** Opening The records block **

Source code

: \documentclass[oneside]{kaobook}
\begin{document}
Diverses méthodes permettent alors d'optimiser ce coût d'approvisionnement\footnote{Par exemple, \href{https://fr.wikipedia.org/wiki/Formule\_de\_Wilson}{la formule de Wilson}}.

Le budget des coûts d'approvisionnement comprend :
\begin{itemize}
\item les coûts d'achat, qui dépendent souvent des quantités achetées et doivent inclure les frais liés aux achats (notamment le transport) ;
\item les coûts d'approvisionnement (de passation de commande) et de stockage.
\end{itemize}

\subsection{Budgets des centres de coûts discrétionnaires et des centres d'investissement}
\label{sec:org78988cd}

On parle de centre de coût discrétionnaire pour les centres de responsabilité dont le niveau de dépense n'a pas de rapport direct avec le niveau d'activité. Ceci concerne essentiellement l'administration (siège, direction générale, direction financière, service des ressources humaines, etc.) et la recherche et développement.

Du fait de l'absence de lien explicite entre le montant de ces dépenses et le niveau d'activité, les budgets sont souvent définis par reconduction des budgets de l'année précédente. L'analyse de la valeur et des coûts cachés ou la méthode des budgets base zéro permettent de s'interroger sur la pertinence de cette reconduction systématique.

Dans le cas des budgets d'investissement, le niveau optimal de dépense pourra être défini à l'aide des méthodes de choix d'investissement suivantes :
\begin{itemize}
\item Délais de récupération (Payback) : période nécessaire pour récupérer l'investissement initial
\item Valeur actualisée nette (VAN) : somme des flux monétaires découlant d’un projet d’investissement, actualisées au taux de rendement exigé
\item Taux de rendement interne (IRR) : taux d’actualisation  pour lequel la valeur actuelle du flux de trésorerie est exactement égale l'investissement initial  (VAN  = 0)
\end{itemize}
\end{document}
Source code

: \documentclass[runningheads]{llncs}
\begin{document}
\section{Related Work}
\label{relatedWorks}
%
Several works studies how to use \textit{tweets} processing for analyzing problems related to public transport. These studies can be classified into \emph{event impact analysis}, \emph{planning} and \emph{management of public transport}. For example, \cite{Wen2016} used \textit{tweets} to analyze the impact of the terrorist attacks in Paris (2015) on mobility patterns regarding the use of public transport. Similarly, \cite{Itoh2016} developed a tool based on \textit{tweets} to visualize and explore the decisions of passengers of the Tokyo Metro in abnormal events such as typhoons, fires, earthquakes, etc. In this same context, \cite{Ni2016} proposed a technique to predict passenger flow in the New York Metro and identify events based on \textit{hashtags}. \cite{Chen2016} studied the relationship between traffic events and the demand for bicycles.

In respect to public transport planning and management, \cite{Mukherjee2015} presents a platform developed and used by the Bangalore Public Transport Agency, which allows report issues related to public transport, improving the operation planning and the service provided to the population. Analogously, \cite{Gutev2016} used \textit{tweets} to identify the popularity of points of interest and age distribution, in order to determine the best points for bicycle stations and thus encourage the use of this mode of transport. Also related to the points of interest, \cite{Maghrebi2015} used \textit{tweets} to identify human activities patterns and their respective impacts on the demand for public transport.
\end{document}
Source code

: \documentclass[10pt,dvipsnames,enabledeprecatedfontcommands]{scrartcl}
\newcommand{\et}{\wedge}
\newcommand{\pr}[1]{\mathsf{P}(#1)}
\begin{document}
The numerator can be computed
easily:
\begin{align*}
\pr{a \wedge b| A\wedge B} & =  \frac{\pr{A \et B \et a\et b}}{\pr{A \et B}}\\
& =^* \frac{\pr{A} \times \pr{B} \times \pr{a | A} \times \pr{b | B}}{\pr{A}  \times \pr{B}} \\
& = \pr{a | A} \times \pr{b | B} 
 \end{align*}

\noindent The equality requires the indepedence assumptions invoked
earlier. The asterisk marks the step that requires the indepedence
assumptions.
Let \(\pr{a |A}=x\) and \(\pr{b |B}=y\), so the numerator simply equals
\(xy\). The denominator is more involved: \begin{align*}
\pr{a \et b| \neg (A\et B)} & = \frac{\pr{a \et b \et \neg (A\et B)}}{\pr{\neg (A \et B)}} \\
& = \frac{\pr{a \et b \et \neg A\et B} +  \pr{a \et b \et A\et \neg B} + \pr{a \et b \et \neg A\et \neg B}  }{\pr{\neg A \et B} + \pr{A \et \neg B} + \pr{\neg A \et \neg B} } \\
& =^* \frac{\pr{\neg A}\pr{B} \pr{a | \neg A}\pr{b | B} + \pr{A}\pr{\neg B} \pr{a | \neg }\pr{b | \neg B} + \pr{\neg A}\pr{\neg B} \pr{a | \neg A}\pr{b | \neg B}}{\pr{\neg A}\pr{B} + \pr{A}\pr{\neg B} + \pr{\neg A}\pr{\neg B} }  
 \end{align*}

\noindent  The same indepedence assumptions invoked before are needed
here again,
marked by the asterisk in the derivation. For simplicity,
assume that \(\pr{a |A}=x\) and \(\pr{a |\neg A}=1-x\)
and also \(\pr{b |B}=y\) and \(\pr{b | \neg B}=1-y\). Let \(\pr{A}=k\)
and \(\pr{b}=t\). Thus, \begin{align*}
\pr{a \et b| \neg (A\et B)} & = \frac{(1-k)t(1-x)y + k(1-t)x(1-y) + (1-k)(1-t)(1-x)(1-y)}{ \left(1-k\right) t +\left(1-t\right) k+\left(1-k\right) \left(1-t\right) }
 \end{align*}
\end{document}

** Closing The records block **

Could you filter the material above and copy each line that holds the word "times"?

& =^* \frac{\pr{A} \times \pr{B} \times \pr{a | A} \times \pr{b | B}}{\pr{A}  \times \pr{B}} \\
& = \pr{a | A} \times \pr{b | B} 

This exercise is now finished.